Let them not think to make us run ot'h' score,
To purchase Villanage, as once before,
When an Act past, to stroake them on the head,
Call them good Subjects, buy them Ginger-bread.
Nor gold, nor Acts of Grace; 'tis steel must tame
The stubborn Scot: A Prince that would reclaime
Rebells by yeelding, doth like him, (or worse)
Who sadled his own back to shame his horse.
Was it for this you gave your leaner soyle,
Thus to lard Israel with Ægypts spoyle?
They are the Gospels Life-guard; but for them,
The Garrison of new Jerusalem,
What would the Brethren do? the Cause! the Cause!
Sack possets, and the Fundamentall Lawes!
Lord! what a goodly thing is want of shirts!
How a Scotch-stomack, and no meat, converts!
They wanted food, and raiment; so they took
Religion for their Seamstresse, and their Cook.

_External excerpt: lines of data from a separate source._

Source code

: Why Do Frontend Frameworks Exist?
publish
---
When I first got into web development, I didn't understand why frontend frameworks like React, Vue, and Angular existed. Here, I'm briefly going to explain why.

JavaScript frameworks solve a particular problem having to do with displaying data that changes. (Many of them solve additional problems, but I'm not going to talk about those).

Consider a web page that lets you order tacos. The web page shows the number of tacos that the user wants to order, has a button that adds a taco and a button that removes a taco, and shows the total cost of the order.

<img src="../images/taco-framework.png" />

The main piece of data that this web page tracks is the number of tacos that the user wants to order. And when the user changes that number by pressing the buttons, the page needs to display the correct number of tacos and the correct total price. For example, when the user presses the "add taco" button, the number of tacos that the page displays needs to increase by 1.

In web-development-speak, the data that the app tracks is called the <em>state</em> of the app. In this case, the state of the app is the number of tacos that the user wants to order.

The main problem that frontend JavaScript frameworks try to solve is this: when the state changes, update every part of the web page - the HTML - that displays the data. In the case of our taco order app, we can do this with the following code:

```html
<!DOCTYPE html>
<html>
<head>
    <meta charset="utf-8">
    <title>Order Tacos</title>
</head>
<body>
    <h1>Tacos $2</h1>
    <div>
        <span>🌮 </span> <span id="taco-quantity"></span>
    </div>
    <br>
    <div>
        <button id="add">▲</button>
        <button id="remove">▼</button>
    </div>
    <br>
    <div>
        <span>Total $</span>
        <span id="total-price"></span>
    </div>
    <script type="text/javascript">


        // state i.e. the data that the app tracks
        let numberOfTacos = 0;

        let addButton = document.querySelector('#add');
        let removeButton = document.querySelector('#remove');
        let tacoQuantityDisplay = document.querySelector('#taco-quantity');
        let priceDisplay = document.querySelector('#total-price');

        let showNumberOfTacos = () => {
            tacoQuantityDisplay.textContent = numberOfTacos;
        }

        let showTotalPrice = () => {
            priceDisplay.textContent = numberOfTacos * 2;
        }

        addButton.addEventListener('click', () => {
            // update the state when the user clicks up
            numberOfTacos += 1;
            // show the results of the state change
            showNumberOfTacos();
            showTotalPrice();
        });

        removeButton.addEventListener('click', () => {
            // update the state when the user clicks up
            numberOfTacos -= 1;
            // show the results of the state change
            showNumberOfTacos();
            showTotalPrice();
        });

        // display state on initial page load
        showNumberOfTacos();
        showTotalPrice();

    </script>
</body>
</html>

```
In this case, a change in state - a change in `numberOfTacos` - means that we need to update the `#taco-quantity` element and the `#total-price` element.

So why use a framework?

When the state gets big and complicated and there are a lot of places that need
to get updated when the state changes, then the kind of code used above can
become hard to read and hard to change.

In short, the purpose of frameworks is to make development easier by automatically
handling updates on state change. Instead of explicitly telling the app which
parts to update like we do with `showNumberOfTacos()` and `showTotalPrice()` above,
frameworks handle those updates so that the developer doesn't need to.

Unmask them well; their honours and estate,
As well as conscience, are sophisticate.
Shrive but their Titles, and their money poize,
A Laird and Twenty pound pronounc'd with noise,

47

When construed, but for a plaine yeoman go,
And a good sober two-pence; and well so.
Hence then you proud Impostors, get you gone,
You Picts in Gentry and Devotion:
You scandalls to the stock of Verse! a race!
Able to bring the Gibbet in disgrace.
Hyperbolus by suffering did traduce
The Ostracisme, and sham'd it out of use.
The Indian that heaven did forsweare,
Because he heard the Spaniards were there,
Had he but knowne what Scots in hell had been,
He would Erasmus-like have hung between.
My Muse hath done. A Voider for the nonce!
I wrong the Devill, should I picke the bones.
That dish is his: for when the Scots decease,
Hell like their Nation feeds on Barnacles.
A Scot, when from the Gallow-Tree got loose,
Drops into Styx, and turnes a Soland-Goose.